→ Exercise
Locate the line that contains "Wang,~Y.; Ma,~Y. Perspective: Crystal". Reproduce it and all following lines up to the end of the material, exactly and with nothing added.

☆ ☆ ☆ ☆ ☆

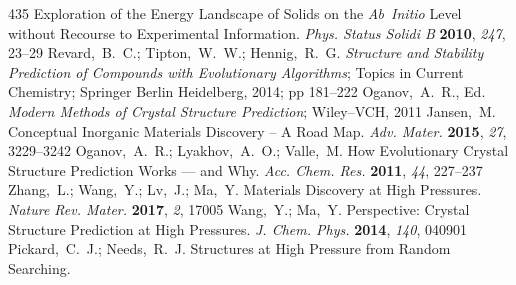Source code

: \documentclass[12pt,letterpaper,oneside]{article}
\begin{document}
\begin{mcitethebibliography}{435}
  Exploration of the Energy Landscape of Solids on the \emph{Ab~Initio} Level
  without Recourse to Experimental Information. \emph{Phys. Status Solidi B}
  \textbf{2010}, \emph{247}, 23--29\relax
\mciteBstWouldAddEndPuncttrue
\mciteSetBstMidEndSepPunct{\mcitedefaultmidpunct}
{\mcitedefaultendpunct}{\mcitedefaultseppunct}\relax
\EndOfBibitem
{}
Revard,~B.~C.; Tipton,~W.~W.; Hennig,~R.~G. \emph{Structure and Stability
  Prediction of Compounds with Evolutionary Algorithms}; Topics in Current
  Chemistry; Springer Berlin Heidelberg, 2014; pp 181--222\relax
\mciteBstWouldAddEndPuncttrue
\mciteSetBstMidEndSepPunct{\mcitedefaultmidpunct}
{\mcitedefaultendpunct}{\mcitedefaultseppunct}\relax
\EndOfBibitem
{}
Oganov,~A.~R., Ed. \emph{Modern Methods of Crystal Structure Prediction};
  Wiley--VCH, 2011\relax
\mciteBstWouldAddEndPuncttrue
\mciteSetBstMidEndSepPunct{\mcitedefaultmidpunct}
{\mcitedefaultendpunct}{\mcitedefaultseppunct}\relax
\EndOfBibitem
{}
Jansen,~M. Conceptual Inorganic Materials Discovery -- A Road Map. \emph{Adv.
  Mater.} \textbf{2015}, \emph{27}, 3229--3242\relax
\mciteBstWouldAddEndPuncttrue
\mciteSetBstMidEndSepPunct{\mcitedefaultmidpunct}
{\mcitedefaultendpunct}{\mcitedefaultseppunct}\relax
\EndOfBibitem
{}
Oganov,~A.~R.; Lyakhov,~A.~O.; Valle,~M. How Evolutionary Crystal Structure
  Prediction Works --- and Why. \emph{Acc. Chem. Res.} \textbf{2011},
  \emph{44}, 227--237\relax
\mciteBstWouldAddEndPuncttrue
\mciteSetBstMidEndSepPunct{\mcitedefaultmidpunct}
{\mcitedefaultendpunct}{\mcitedefaultseppunct}\relax
\EndOfBibitem
{}
Zhang,~L.; Wang,~Y.; Lv,~J.; Ma,~Y. Materials Discovery at High Pressures.
  \emph{Nature Rev. Mater.} \textbf{2017}, \emph{2}, 17005\relax
\mciteBstWouldAddEndPuncttrue
\mciteSetBstMidEndSepPunct{\mcitedefaultmidpunct}
{\mcitedefaultendpunct}{\mcitedefaultseppunct}\relax
\EndOfBibitem
{}
Wang,~Y.; Ma,~Y. Perspective: Crystal Structure Prediction at High Pressures.
  \emph{J. Chem. Phys.} \textbf{2014}, \emph{140}, 040901\relax
\mciteBstWouldAddEndPuncttrue
\mciteSetBstMidEndSepPunct{\mcitedefaultmidpunct}
{\mcitedefaultendpunct}{\mcitedefaultseppunct}\relax
\EndOfBibitem
{}
Pickard,~C.~J.; Needs,~R.~J. Structures at High Pressure from Random Searching.

\end{mcitethebibliography}
\end{document}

☆ ☆ ☆ ☆ ☆

→ Your response
Wang,~Y.; Ma,~Y. Perspective: Crystal Structure Prediction at High Pressures.
  \emph{J. Chem. Phys.} \textbf{2014}, \emph{140}, 040901\relax
\mciteBstWouldAddEndPuncttrue
\mciteSetBstMidEndSepPunct{\mcitedefaultmidpunct}
{\mcitedefaultendpunct}{\mcitedefaultseppunct}\relax
\EndOfBibitem
{}
Pickard,~C.~J.; Needs,~R.~J. Structures at High Pressure from Random Searching.

\end{mcitethebibliography}
\end{document}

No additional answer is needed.